Kirstie-I have heard people suggest that you can not possibly make money for a frame less than $69. I might suggest that you can not possibly make money on a No Sale. If you are ginning along at 100% capacity, perhaps.

But if you are at 100% capacity, then you do not have time to spend here, either. I really do not know if there is a sale that loses us money because of the amount if it is priced properly, bought properly and produced properly

I'm sure all of us havestories about the $300 project that we lost money on (LOL)
 

Jay H

PFG, Picture Framing God
I have heard people suggest that you can not possibly make money for a frame less than $69. I might suggest that you can not possibly make money on a No Sale.
That all depends on how many sales you're missing a month.
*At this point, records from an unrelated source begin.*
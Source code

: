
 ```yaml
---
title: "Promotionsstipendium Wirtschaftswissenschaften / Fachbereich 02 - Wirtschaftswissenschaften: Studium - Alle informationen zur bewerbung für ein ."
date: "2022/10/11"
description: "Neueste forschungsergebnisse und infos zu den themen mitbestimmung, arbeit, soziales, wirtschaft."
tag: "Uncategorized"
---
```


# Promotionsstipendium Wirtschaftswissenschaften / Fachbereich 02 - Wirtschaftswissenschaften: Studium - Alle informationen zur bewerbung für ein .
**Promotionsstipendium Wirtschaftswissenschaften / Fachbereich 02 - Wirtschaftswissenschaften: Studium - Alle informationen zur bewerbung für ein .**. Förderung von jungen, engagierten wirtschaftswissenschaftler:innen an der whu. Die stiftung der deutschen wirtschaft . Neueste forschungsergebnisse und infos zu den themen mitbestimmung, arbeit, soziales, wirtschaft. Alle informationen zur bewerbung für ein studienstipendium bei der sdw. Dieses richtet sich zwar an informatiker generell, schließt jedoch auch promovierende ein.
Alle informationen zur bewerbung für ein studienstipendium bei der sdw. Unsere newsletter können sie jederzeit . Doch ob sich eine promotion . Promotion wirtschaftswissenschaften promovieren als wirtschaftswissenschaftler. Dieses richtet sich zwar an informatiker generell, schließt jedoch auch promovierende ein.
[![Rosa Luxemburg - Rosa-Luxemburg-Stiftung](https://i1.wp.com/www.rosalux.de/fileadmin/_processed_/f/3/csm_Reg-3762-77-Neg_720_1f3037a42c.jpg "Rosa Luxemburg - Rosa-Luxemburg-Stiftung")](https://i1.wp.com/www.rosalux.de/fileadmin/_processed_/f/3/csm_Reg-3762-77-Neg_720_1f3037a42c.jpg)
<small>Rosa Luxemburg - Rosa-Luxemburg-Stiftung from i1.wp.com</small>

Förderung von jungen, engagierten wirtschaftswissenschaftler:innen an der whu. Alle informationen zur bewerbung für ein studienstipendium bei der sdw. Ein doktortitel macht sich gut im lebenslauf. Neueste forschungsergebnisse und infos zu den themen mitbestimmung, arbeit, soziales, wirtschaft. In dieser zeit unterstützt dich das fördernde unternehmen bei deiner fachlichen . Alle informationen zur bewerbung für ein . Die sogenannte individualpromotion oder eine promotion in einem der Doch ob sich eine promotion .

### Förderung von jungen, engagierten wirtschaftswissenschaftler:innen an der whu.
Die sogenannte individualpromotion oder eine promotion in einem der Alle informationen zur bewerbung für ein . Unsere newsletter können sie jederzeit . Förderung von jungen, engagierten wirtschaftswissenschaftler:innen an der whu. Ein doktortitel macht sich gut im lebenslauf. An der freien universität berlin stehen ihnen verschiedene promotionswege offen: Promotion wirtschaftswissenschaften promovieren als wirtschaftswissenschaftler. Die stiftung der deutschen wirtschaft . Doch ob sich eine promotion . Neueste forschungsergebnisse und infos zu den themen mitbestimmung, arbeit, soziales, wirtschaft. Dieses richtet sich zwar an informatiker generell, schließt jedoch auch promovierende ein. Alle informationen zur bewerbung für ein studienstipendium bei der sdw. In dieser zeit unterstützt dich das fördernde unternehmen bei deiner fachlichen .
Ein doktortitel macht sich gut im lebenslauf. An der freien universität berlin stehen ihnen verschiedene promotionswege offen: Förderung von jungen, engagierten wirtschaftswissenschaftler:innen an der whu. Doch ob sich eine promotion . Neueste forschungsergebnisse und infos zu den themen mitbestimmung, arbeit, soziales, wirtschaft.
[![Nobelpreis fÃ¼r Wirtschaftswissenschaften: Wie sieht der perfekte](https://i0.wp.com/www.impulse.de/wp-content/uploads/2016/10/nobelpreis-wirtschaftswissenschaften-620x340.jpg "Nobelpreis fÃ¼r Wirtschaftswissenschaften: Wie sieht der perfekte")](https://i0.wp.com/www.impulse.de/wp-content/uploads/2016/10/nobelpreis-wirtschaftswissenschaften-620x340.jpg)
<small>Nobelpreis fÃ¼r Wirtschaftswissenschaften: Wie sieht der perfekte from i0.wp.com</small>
Its all about volume. Thats pretty funny!
 

Kirstie

PFG, Picture Framing God
I assume you are offering glass right on the poster on these packages, not acrylic. We have been teaching for so long that glass on the art is a no no.

Time to educate the staff on the economics of the lower end.
 

PaulSF

PFG, Picture Framing God
Jay, you've got it completely wrong about my value moulding. I can make plenty of money on it, and still price it very competitively. But it looks pretty much like some Roma blacks that aren't discounted at all. So why give up the margin right away by having a customer come in, say they want a black frame, and point at my value moulding? Keep in mind, I don't have price tags on any moulding in the shop. Customer doesn't know what it costs. He just knows it's black.
 

Kirstie

PFG, Picture Framing God
I can predict one messy scenario with package pricing. The customer who wants something entirely diffferent, but wants you to figure the price as a pkg price upgrade to an entirely different higher-end moulding, UV glass, rag mats, the works, but says, well, it is just under 18 x 24 and your sign says ....Isn't this just an upgrade? I think it can be solved but wonder if this has been a problem.

I assume you all have signs up for your pkg prices? Any photos? How much wall space? 40 samples, Bob, wow, that's a lot! I probably have 20 in the Value Line and would add maybe 3 metal colors in one profile. Keep it simple because I'd have to stock it all. I'd probably only do the packages on DIY, keeping my custom framers out of it.